CC: Na periferia os homens não vivem dificuldades semelhantes?
JH: A pesquisa de origem e destino elaborada pelo Metrô comprova que os transporte público é homogêneo, mas o cotidiano é heterogêneo. Os homens usam mais o carro, as mulheres andam mais a pé e se locomovem de maneira muito mais diversa, especialmente porque os cuidados e a gerência da vida da família é feita por elas, então elas sentem e experimentam a cidade de um jeito muito mais integral do que os homens.
Não podemos pensar a mobilidade urbana a partir de um sujeito universal, do homem. A experiência da vida não funciona assim. O urbanismo já está discutindo isso, mas na mobilidade ainda é incipiente. Precisamos discutir a diferença funcional dos espaços públicos, e as mulheres têm um comportamento menos uniforme.
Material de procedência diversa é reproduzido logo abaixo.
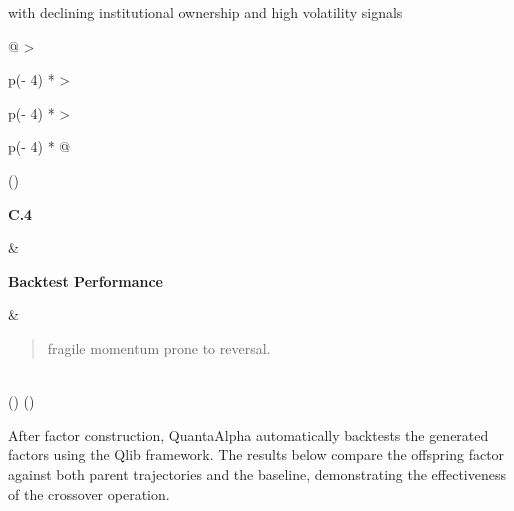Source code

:\documentclass[
]{article}
\begin{document}
with declining institutional ownership and high volatility signals

\begin{longtable}[]{@{}
  >{\raggedright\arraybackslash}p{(\columnwidth - 4\tabcolsep) * }
  >{\raggedright\arraybackslash}p{(\columnwidth - 4\tabcolsep) * }
  >{\raggedright\arraybackslash}p{(\columnwidth - 4\tabcolsep) * }@{}}
\toprule()
\begin{minipage}[b]{\linewidth}\raggedright
\textbf{C.4}
\end{minipage} & \begin{minipage}[b]{\linewidth}\raggedright
\textbf{Backtest Performance}
\end{minipage} & \begin{minipage}[b]{\linewidth}\raggedright
\begin{quote}
fragile momentum prone to reversal.
\end{quote}
\end{minipage} \\
\midrule()
\endhead
\bottomrule()
\end{longtable}

After factor construction, QuantaAlpha automatically backtests the
generated factors using the Qlib framework. The results below compare
the offspring factor against both parent trajectories and the baseline,
demonstrating the effectiveness of the crossover operation.
\end{document}
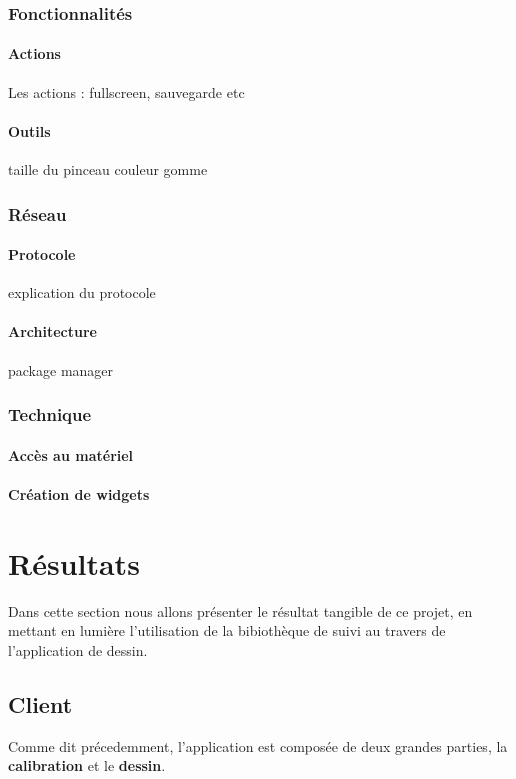 \documentclass{report}
\begin{document}
		\subsection{Fonctionnalités}
			\subsubsection{Actions}
				Les actions : fullscreen, sauvegarde etc
			\subsubsection{Outils}
				taille du pinceau couleur gomme
		\subsection{Réseau}
			\subsubsection{Protocole}
				explication du protocole
			\subsubsection{Architecture}
				package manager
		\subsection{Technique}
			\subsubsection{Accès au matériel}
			\subsubsection{Création de widgets}

	\chapter{Résultats}
		Dans cette section nous allons présenter le résultat tangible de ce projet, en mettant en lumière l'utilisation de la bibiothèque de suivi au travers de l'application de dessin.
		
		
			
		
		\section{Client}
			Comme dit précedemment, l'application est composée de deux grandes parties, la \textbf{calibration} et le \textbf{dessin}.
\end{document}
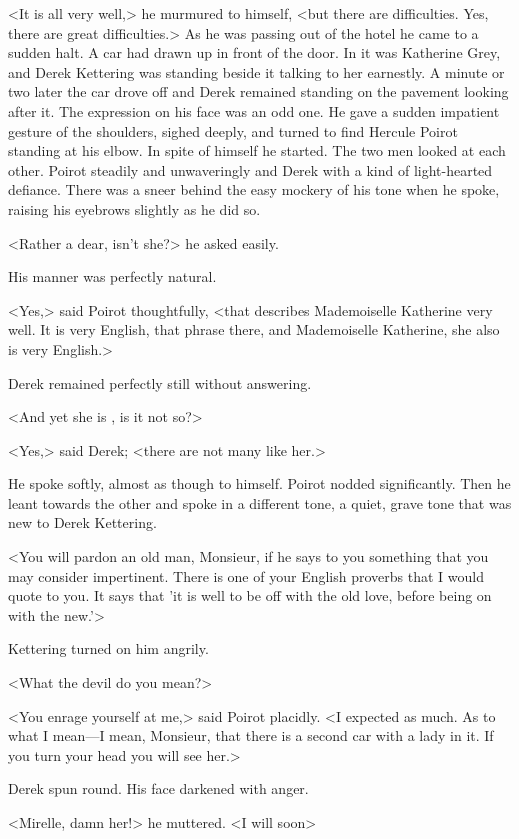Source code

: <It is all very well,> he murmured to himself, <but there are difficulties. Yes, there are great difficulties.> As he was passing out of the hotel he came to a sudden halt. A car had drawn up in front of the door. In it was Katherine Grey, and Derek Kettering was standing beside it talking to her earnestly. A minute or two later the car drove off and Derek remained standing on the pavement looking after it. The expression on his face was an odd one. He gave a sudden impatient gesture of the shoulders, sighed deeply, and turned to find Hercule Poirot standing at his elbow. In spite of himself he started. The two men looked at each other. Poirot steadily and unwaveringly and Derek with a kind of light-hearted defiance. There was a sneer behind the easy mockery of his tone when he spoke, raising his eyebrows slightly as he did so.

<Rather a dear, isn't she?> he asked easily.

His manner was perfectly natural.

<Yes,> said Poirot thoughtfully, <that describes Mademoiselle Katherine very well. It is very English, that phrase there, and Mademoiselle Katherine, she also is very English.>

Derek remained perfectly still without answering.

<And yet she is , is it not so?>

<Yes,> said Derek; <there are not many like her.>

He spoke softly, almost as though to himself. Poirot nodded significantly. Then he leant towards the other and spoke in a different tone, a quiet, grave tone that was new to Derek Kettering.

<You will pardon an old man, Monsieur, if he says to you something that you may consider impertinent. There is one of your English proverbs that I would quote to you. It says that 'it is well to be off with the old love, before being on with the new.'>

Kettering turned on him angrily.

<What the devil do you mean?>

<You enrage yourself at me,> said Poirot placidly. <I expected as much. As to what I mean—I mean, Monsieur, that there is a second car with a lady in it. If you turn your head you will see her.>

Derek spun round. His face darkened with anger.

<Mirelle, damn her!> he muttered. <I will soon\longdash>

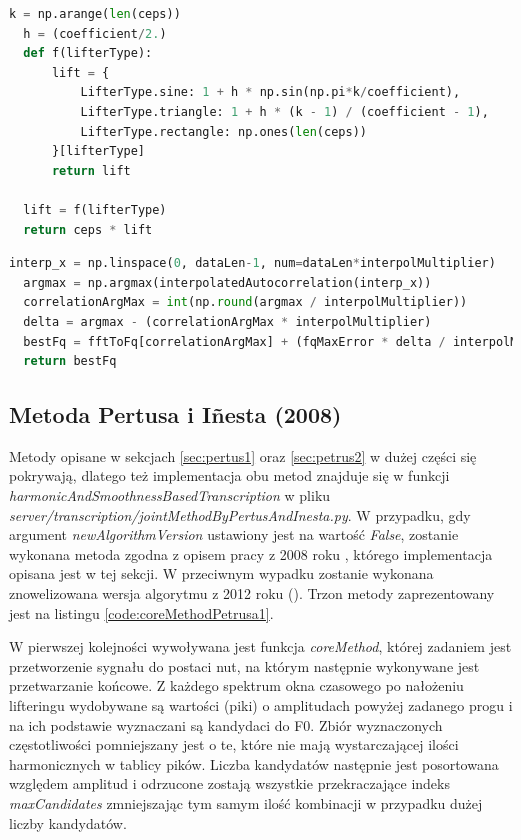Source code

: \documentclass[12pt,a4paper,twoside]{mwart}
\begin{document}
\begin{lstlisting}[float, language=Python, caption={Filtrowanie w domenie quefrency}, captionpos=b, label={code:liftering}]
  k = np.arange(len(ceps))
  h = (coefficient/2.)
  def f(lifterType):
      lift = {
          LifterType.sine: 1 + h * np.sin(np.pi*k/coefficient),
          LifterType.triangle: 1 + h * (k - 1) / (coefficient - 1),
          LifterType.rectangle: np.ones(len(ceps))
      }[lifterType]
      return lift

  lift = f(lifterType)
  return ceps * lift
\end{lstlisting}

\begin{lstlisting}[float, language=Python, caption={Wyznaczanie F0 w ACLOS}, captionpos=b, label={code:bestFqInterpolate}]
  interp_x = np.linspace(0, dataLen-1, num=dataLen*interpolMultiplier)
  argmax = np.argmax(interpolatedAutocorrelation(interp_x))
  correlationArgMax = int(np.round(argmax / interpolMultiplier))
  delta = argmax - (correlationArgMax * interpolMultiplier)
  bestFq = fftToFq[correlationArgMax] + (fqMaxError * delta / interpolMultiplier)
  return bestFq
\end{lstlisting}

\subsection{Metoda Pertusa i Iñesta (2008)}\label{sec:impl:alg:specSmoothnes}
Metody opisane w sekcjach \ref{sec:pertus1} oraz \ref{sec:petrus2} w dużej części się pokrywają, dlatego też implementacja obu metod znajduje się w funkcji \textit{harmonicAndSmoothnessBasedTranscription} w pliku \textit{server/transcription/jointMethodByPertusAndInesta.py}. W przypadku, gdy argument \textit{newAlgorithmVersion} ustawiony jest na wartość \textit{False}, zostanie wykonana metoda zgodna z opisem pracy z 2008 roku \cite{Transcription:Pertus:Inharmonicity}, którego implementacja opisana jest w tej sekcji. W przeciwnym wypadku zostanie wykonana znowelizowana wersja algorytmu z 2012 roku (\cite{Transcription:Pertus:Inharmonicity2}). Trzon metody zaprezentowany jest na listingu \ref{code:coreMethodPetrusa1}.

W pierwszej kolejności wywoływana jest funkcja \textit{coreMethod}, której zadaniem jest przetworzenie sygnału do postaci nut, na którym następnie wykonywane jest przetwarzanie końcowe. Z każdego spektrum okna czasowego po nałożeniu lifteringu wydobywane są wartości (piki) o amplitudach powyżej zadanego progu i na ich podstawie wyznaczani są kandydaci do F0. Zbiór wyznaczonych częstotliwości pomniejszany jest o te, które nie mają wystarczającej ilości harmonicznych w tablicy pików. Liczba kandydatów następnie jest posortowana względem amplitud i odrzucone zostają wszystkie przekraczające indeks \textit{maxCandidates} zmniejszając tym samym ilość kombinacji w przypadku dużej liczby kandydatów.
\end{document}
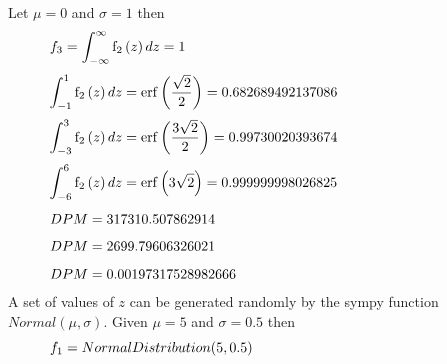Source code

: \documentclass[10pt,a4paper]{article}
\begin{document}
\noindent Let $\mu = 0 $ and $\sigma = 1 $ then 
\begin{equation}
\begin{minipage}{300pt}
 $\displaystyle f_{3} = \int_{-\infty}^{\infty} \operatorname{f_{2}}{\left (z \right )}\, dz = 1$  
\end{minipage}
\end{equation}
\begin{equation}
\begin{minipage}{300pt}
 $\displaystyle \int_{-1}^{1} \operatorname{f_{2}}{\left (z \right )}\, dz = \operatorname{erf}{\left (\frac{\sqrt{2}}{2} \right )} = 0.682689492137086$  
\end{minipage}
\end{equation}
\begin{equation}
\begin{minipage}{300pt}
 $\displaystyle \int_{-3}^{3} \operatorname{f_{2}}{\left (z \right )}\, dz = \operatorname{erf}{\left (\frac{3 \sqrt{2}}{2} \right )} = 0.99730020393674$  
\end{minipage}
\end{equation}
\begin{equation}
\begin{minipage}{300pt}
 $\displaystyle \int_{-6}^{6} \operatorname{f_{2}}{\left (z \right )}\, dz = \operatorname{erf}{\left (3 \sqrt{2} \right )} = 0.999999998026825$  
\end{minipage}
\end{equation}
\begin{equation}
\begin{minipage}{300pt}
 $\displaystyle DPM = 317310.507862914$  
\end{minipage}
\end{equation}
\begin{equation}
\begin{minipage}{300pt}
 $\displaystyle DPM = 2699.79606326021$  
\end{minipage}
\end{equation}
\begin{equation}
\begin{minipage}{300pt}
 $\displaystyle DPM = 0.00197317528982666$  
\end{minipage}
\end{equation}
\noindent A set of values of $z$ can be generated randomly by the sympy function \\     $Normal(\mu, \sigma)$. Given  $\mu = 5 $ and $\sigma = 0.5 $ then 
\begin{equation}
\begin{minipage}{300pt}
 $\displaystyle f_{1} = NormalDistribution(5, 0.5)$  
\end{minipage}
\end{equation}
\end{document}
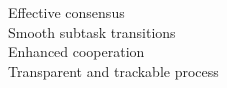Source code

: \documentclass[preview]{standalone}
\begin{document}
Effective consensus\\Smooth subtask transitions\\Enhanced cooperation\\Transparent and trackable process\\
\end{document}
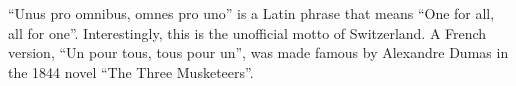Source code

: ``Unus pro omnibus, omnes pro uno'' is a Latin phrase that means ``One for all, all for one''.
Interestingly, this is the unofficial motto of Switzerland.
A French version, ``Un pour tous, tous pour un'', was made famous by Alexandre Dumas in the 1844 novel ``The Three Musketeers''.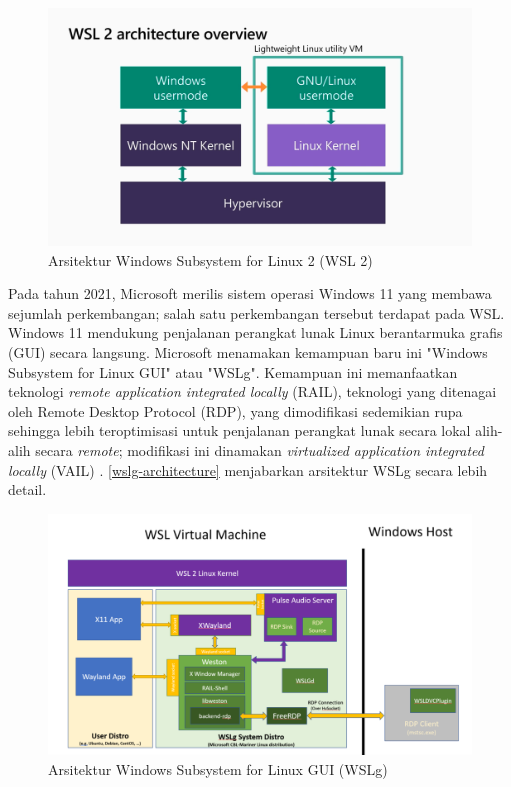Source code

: \begin{figure}
    \centering
    \includegraphics[width=1\linewidth]{assets/wsl2-architecture-extracted-from-pendadaran-slides.png}
    \caption{Arsitektur Windows Subsystem for Linux 2 (WSL 2) \cite{youtube-new-wsl-architecture}}
    \label{wsl2-architecture}
\end{figure}


Pada tahun 2021, Microsoft merilis sistem operasi Windows 11 yang membawa sejumlah perkembangan; salah satu perkembangan tersebut terdapat pada WSL. Windows 11 mendukung penjalanan perangkat lunak Linux berantarmuka grafis (GUI) secara langsung. Microsoft menamakan kemampuan baru ini "Windows Subsystem for Linux GUI" atau "WSLg". Kemampuan ini memanfaatkan teknologi \textit{remote application integrated locally} (RAIL), teknologi yang ditenagai oleh Remote Desktop Protocol (RDP), yang dimodifikasi sedemikian rupa sehingga lebih teroptimisasi untuk penjalanan perangkat lunak secara lokal alih-alih secara \textit{remote}; modifikasi ini dinamakan \textit{virtualized application integrated locally} (VAIL) \cite{microsoft-devblogs-wslg-architecture}. \autoref{wslg-architecture} menjabarkan arsitektur WSLg secara lebih detail.

\begin{figure}
    \centering
    \includegraphics[width=1\linewidth]{assets/wslg-architecture.png}
    \caption{Arsitektur Windows Subsystem for Linux GUI (WSLg) \cite{microsoft-devblogs-wslg-architecture}}
    \label{wslg-architecture}
\end{figure}

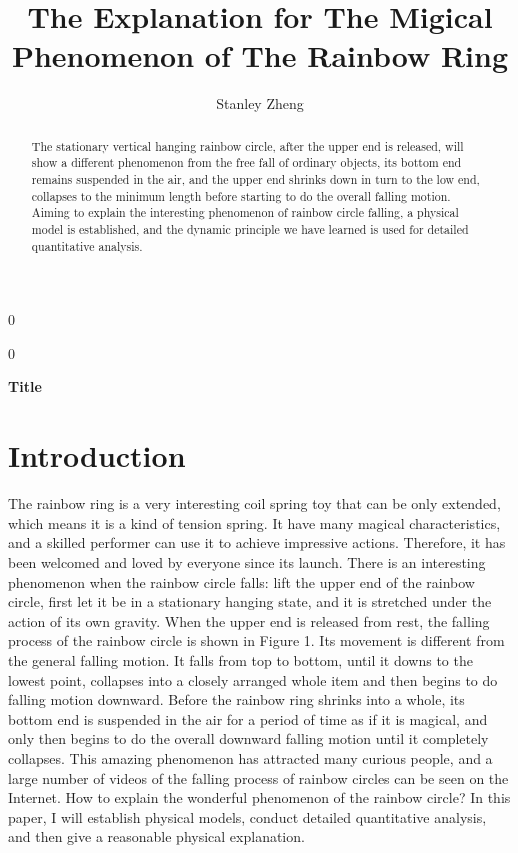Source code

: \documentclass[12pt]{article}
\newcommand{\blind}{0}
\begin{document}

%

\def\spacingset#1{\renewcommand{\baselinestretch}%
{#1}\small\normalsize} \spacingset{1}



\blind
{
  \title{\bf The Explanation for The Migical Phenomenon of The Rainbow Ring}
  \author{Stanley Zheng}
  \maketitle
} \fi

\blind
{
  \bigskip
  \bigskip
  \bigskip
  \begin{center}
    {\LARGE\bf Title}
\end{center}
  \medskip
} \fi

\bigskip
\begin{abstract}
The stationary vertical hanging rainbow circle, after the upper end is released, will show a different phenomenon from the free fall of ordinary objects, its bottom end remains suspended in the air, and the upper end shrinks down in turn to the low end, collapses to the minimum length before starting to do the overall falling motion. Aiming to explain the interesting phenomenon of rainbow circle falling, a physical model is established, and the dynamic principle we have learned is used for detailed quantitative analysis.
\end{abstract}


\spacingset{1.45}
\section*{Introduction}
\label{sec:intro}

The rainbow ring is a very interesting coil spring toy that can be only extended, which means it is a kind of tension spring. It have many magical characteristics, and a skilled performer can use it to achieve impressive actions. Therefore, it has been welcomed and loved by everyone since its launch. There is an interesting phenomenon when the rainbow circle falls: lift the upper end of the rainbow circle, first let it be in a stationary hanging state, and it is stretched under the action of its own gravity. When the upper end is released from rest, the falling process of the rainbow circle is shown in Figure 1. Its movement is different from the general falling motion. It falls from top to bottom, until it downs to the lowest point, collapses into a closely arranged whole item and then begins to do falling motion downward. Before the rainbow ring shrinks into a whole, its bottom end is suspended in the air for a period of time as if it is magical, and only then begins to do the overall downward falling motion until it completely collapses. This amazing phenomenon has attracted many curious people, and a large number of videos of the falling process of rainbow circles can be seen on the Internet. How to explain the wonderful phenomenon of the rainbow circle? In this paper, I will establish physical models, conduct detailed quantitative analysis, and then give a reasonable physical explanation.
\end{document}
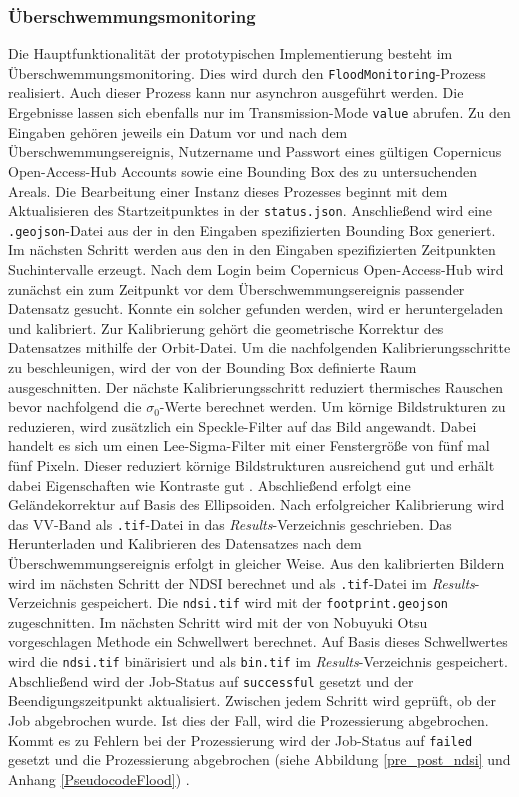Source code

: \subsubsection{Überschwemmungsmonitoring}
Die Hauptfunktionalität der prototypischen Implementierung besteht im Überschwemmungsmonitoring. Dies wird durch den \verb|FloodMonitoring|-Prozess realisiert. 
Auch dieser Prozess kann nur asynchron ausgeführt werden. Die Ergebnisse lassen sich ebenfalls nur im Transmission-Mode \verb|value| abrufen.  
Zu den Eingaben gehören jeweils ein Datum vor und nach dem Überschwemmungsereignis, Nutzername und Passwort eines gültigen Copernicus Open-Access-Hub Accounts sowie 
eine Bounding Box des zu untersuchenden Areals.
Die Bearbeitung einer Instanz dieses Prozesses beginnt mit dem Aktualisieren des Startzeitpunktes in der \verb|status.json|. Anschließend wird eine \verb|.geojson|-Datei 
aus der in den Eingaben spezifizierten Bounding Box generiert. 
Im nächsten Schritt werden aus den in den Eingaben spezifizierten Zeitpunkten Suchintervalle erzeugt. Nach dem Login beim Copernicus Open-Access-Hub wird zunächst ein 
zum Zeitpunkt vor dem Überschwemmungsereignis passender Datensatz gesucht. Konnte ein solcher gefunden werden, wird er heruntergeladen und kalibriert. 
Zur Kalibrierung gehört die geometrische Korrektur des Datensatzes mithilfe der Orbit-Datei. Um die nachfolgenden Kalibrierungsschritte zu beschleunigen, 
wird der von der Bounding Box definierte Raum ausgeschnitten. Der nächste Kalibrierungsschritt reduziert thermisches Rauschen bevor nachfolgend 
die $\sigma_0$-Werte berechnet werden. Um körnige Bildstrukturen zu reduzieren, wird 
zusätzlich ein Speckle-Filter auf das Bild angewandt. Dabei handelt es sich um einen Lee-Sigma-Filter mit einer Fenstergröße von fünf mal fünf Pixeln. 
Dieser reduziert körnige Bildstrukturen ausreichend gut und erhält dabei Eigenschaften wie Kontraste gut \cite{speckle_filtering}. Abschließend erfolgt eine 
Geländekorrektur auf Basis des Ellipsoiden. Nach erfolgreicher Kalibrierung wird das VV-Band als \verb|.tif|-Datei in das \emph{Results}-Verzeichnis geschrieben. 
Das Herunterladen und Kalibrieren des Datensatzes nach dem Überschwemmungsereignis erfolgt in gleicher Weise. Aus den kalibrierten Bildern wird im nächsten Schritt der NDSI 
berechnet und als \verb|.tif|-Datei im \emph{Results}-Verzeichnis gespeichert. Die \verb|ndsi.tif| wird mit der \verb|footprint.geojson| zugeschnitten. 
Im nächsten Schritt wird mit der von Nobuyuki Otsu vorgeschlagen Methode ein Schwellwert berechnet. Auf Basis dieses Schwellwertes wird die \verb|ndsi.tif| 
binärisiert und als \verb|bin.tif| im \emph{Results}-Verzeichnis gespeichert. 
Abschließend wird der Job-Status auf \verb|successful| gesetzt und der Beendigungszeitpunkt aktualisiert. 
Zwischen jedem Schritt wird geprüft, ob der Job abgebrochen wurde. Ist dies der Fall, wird die Prozessierung abgebrochen. 
Kommt es zu Fehlern bei der Prozessierung wird der Job-Status auf \verb|failed| gesetzt und die Prozessierung abgebrochen (siehe Abbildung \ref{pre_post_ndsi} und Anhang \ref{PseudocodeFlood}) \cite{code}.

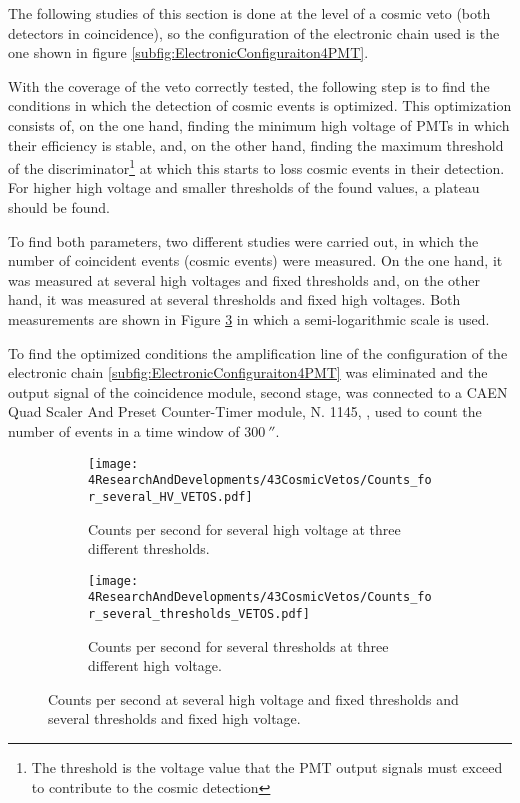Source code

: The following studies of this section is done at the level of a cosmic veto (both detectors in coincidence), so the configuration of the electronic chain used is the one shown in figure \ref{subfig:ElectronicConfiguraiton4PMT}.

With the coverage of the veto correctly tested, the following step is to find the conditions in which the detection of cosmic events is optimized. This optimization consists of, on the one hand, finding the minimum high voltage of PMTs in which their efficiency is stable, and, on the other hand, finding the maximum threshold of the discriminator\footnote{The threshold is the voltage value that the PMT output signals must exceed to contribute to the cosmic detection} at which this starts to loss cosmic events in their detection. For higher high voltage and smaller thresholds of the found values, a plateau should be found.

To find both parameters, two different studies were carried out, in which the number of coincident events (cosmic events) were measured. On the one hand, it was measured at several high voltages and fixed thresholds and, on the other hand, it was measured at several thresholds and fixed high voltages. Both measurements are shown in Figure \ref{fig:HVandThresholdsPLateaus} in which a semi-logarithmic scale is used.

To find the optimized conditions the amplification line of the configuration of the electronic chain \ref{subfig:ElectronicConfiguraiton4PMT} was eliminated and the output signal of the coincidence module, second stage, was connected to a CAEN Quad Scaler And Preset Counter-Timer module, N. 1145, \cite{ScalerDataSheet}, used to count the number of events in a time window of $300~\second$.

\begin{figure}
\centering
    \begin{subfigure}[b]{0.8\textwidth}
    \centering
    \texttt{[image: 4ResearchAndDevelopments/43CosmicVetos/Counts\_for\_several\_HV\_VETOS.pdf]}  
    \caption{Counts per second for several high voltage at three different thresholds.\label{subfig:HVPLateauVetos}}
    \end{subfigure}
    \hfill
    \begin{subfigure}[b]{0.8\textwidth}
    \centering
    \texttt{[image: 4ResearchAndDevelopments/43CosmicVetos/Counts\_for\_several\_thresholds\_VETOS.pdf]}  
    \caption{Counts per second for several thresholds at three different high voltage.\label{subfig:ThresholdsPlateau}}
    \end{subfigure}
 \caption{Counts per second at several high voltage and fixed thresholds and several thresholds and fixed high voltage.}
 \label{fig:HVandThresholdsPLateaus}
\end{figure}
O problema dos cuidados é algo central. Está naturalizado que elas têm de tomar conta de tudo e de todos, e não se dá nem suporte para isso. A mobilidade para a mulher é muito complexa, levando em conta essas múltiplas responsabilidades que foram historicamente legadas a elas. E nós sabemos que a mobilidade é umas das coisas que mais incidem na qualidade de vida, especialmente nos grandes centros urbanos.